Rendered images with source text
● ● ●
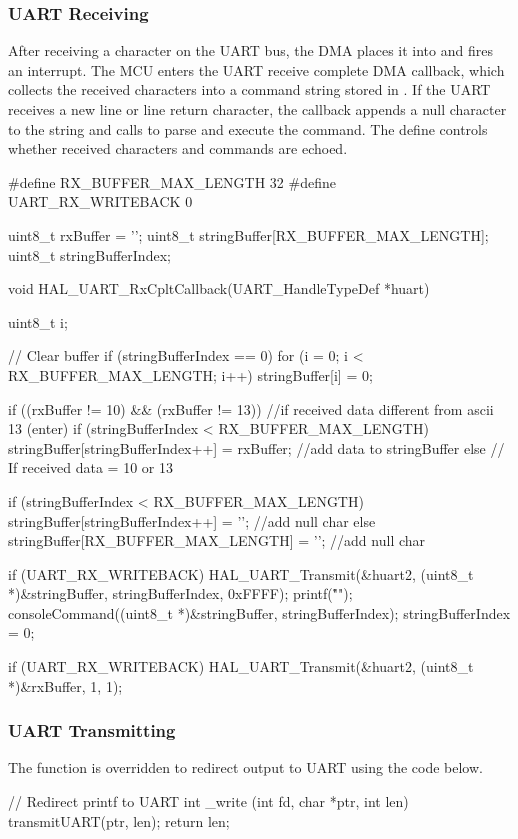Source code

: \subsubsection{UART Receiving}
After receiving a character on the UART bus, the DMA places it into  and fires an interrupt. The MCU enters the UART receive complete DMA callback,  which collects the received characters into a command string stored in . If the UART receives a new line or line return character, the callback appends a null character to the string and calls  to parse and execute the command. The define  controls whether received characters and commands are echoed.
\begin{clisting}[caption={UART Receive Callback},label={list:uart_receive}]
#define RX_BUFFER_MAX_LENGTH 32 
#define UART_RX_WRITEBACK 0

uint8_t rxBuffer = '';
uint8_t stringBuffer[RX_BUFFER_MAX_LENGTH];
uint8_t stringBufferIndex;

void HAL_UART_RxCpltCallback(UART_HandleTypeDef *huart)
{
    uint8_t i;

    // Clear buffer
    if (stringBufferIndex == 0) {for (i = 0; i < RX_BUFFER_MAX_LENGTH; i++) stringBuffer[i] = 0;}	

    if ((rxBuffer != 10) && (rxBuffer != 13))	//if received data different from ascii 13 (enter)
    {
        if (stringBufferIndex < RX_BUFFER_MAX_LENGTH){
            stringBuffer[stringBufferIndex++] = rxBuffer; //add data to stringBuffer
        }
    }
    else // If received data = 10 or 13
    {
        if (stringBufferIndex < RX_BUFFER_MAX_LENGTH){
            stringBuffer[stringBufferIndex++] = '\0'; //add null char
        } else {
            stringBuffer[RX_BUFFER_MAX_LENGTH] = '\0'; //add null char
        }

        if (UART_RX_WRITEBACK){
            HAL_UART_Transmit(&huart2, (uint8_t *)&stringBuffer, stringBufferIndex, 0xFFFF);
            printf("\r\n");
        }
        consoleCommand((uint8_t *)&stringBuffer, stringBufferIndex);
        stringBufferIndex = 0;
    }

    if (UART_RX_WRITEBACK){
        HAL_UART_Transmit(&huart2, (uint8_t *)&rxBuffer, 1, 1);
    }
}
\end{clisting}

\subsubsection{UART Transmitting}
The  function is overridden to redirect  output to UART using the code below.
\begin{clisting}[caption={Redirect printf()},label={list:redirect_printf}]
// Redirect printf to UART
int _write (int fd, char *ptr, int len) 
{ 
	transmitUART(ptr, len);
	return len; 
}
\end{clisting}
● ● ●
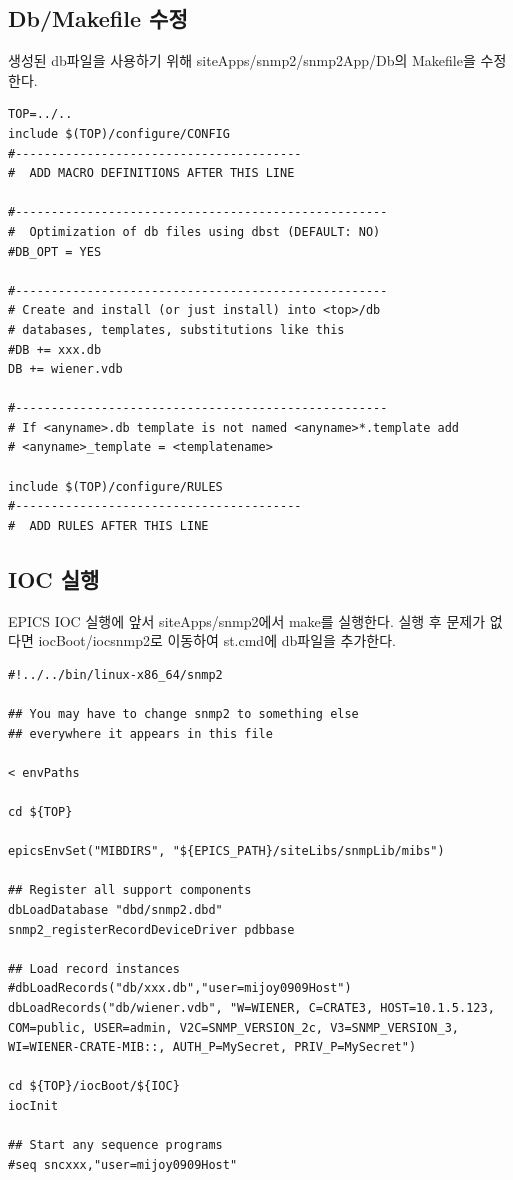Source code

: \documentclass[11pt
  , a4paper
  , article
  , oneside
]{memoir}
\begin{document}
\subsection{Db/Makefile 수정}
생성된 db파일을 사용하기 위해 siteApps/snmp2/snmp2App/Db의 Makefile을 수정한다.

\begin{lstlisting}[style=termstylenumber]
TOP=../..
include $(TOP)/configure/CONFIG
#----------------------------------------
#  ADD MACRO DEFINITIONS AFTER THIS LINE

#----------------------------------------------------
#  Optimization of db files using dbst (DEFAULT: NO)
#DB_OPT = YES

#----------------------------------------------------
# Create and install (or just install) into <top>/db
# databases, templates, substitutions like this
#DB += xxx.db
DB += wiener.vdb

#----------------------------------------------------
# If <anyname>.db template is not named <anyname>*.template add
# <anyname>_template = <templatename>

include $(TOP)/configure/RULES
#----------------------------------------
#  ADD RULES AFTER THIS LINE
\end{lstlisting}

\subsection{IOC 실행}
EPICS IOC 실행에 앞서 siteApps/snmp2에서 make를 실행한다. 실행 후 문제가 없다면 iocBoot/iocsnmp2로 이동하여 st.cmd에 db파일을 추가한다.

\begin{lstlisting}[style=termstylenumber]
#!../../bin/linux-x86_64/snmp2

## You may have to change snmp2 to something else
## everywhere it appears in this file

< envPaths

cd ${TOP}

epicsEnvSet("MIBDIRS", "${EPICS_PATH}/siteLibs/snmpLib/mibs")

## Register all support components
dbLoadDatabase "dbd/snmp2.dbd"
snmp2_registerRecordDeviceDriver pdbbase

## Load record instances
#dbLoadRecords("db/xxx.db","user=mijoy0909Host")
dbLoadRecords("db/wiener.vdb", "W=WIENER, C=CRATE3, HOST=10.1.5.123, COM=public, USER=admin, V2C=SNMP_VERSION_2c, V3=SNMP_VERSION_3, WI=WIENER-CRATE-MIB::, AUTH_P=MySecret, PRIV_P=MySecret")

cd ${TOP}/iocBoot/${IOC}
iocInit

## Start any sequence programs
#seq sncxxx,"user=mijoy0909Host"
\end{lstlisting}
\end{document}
● ● ●
From the entries above, list each line with "using" in it.

The  function is overridden to redirect  output to UART using the code below.
#  Optimization of db files using dbst (DEFAULT: NO)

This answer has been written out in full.